EXERCISE: What number of lines in the listing contain "secuencia"? Answer with that number only.

[[ DATA EXTRACTS, beginning ]]

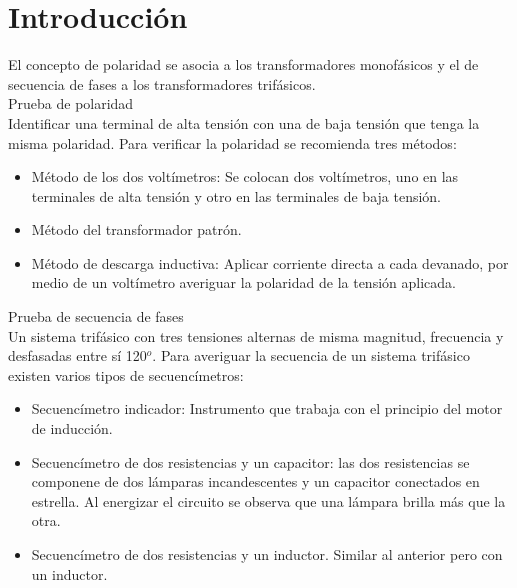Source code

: \documentclass[]{article}
\begin{document}
	
	 
	

	
	
		
	\section{Introducción}
	
	El concepto de polaridad se asocia a los transformadores monofásicos y el de secuencia de fases a los transformadores trifásicos.\\
	Prueba de polaridad\\
	Identificar una terminal de alta tensión con una de baja tensión que tenga la misma polaridad. Para verificar la polaridad se recomienda tres métodos:\\
	
	\begin{itemize}
		\item 	Método de los dos voltímetros: Se colocan dos voltímetros, uno en las terminales de alta tensión y otro en las terminales de baja tensión.
			\item Método del transformador patrón.
			\item Método de descarga inductiva: Aplicar corriente directa a cada devanado, por medio de un voltímetro averiguar la polaridad de la tensión aplicada.
	\end{itemize}
	

	
	
	Prueba de secuencia de fases\\
	Un sistema trifásico con tres tensiones alternas de misma magnitud, frecuencia y desfasadas entre sí 120$^o$. Para averiguar la secuencia de un sistema trifásico existen varios tipos de secuencímetros:\cite{Angelo-kun2015}\\
	
	\begin{itemize}
		\item 	Secuencímetro indicador: Instrumento que trabaja con el principio del motor de inducción.
		\item Secuencímetro de dos resistencias y un capacitor: las dos resistencias se componene de dos lámparas incandescentes y un capacitor conectados en estrella. Al energizar el circuito se observa que una lámpara brilla más que la otra.
		\item Secuencímetro de dos resistencias y un inductor. Similar al anterior pero con un inductor.
	\end{itemize}
\end{document}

[[ DATA EXTRACTS, end ]]

SOLUTION FOR THIS EXERCISE: 3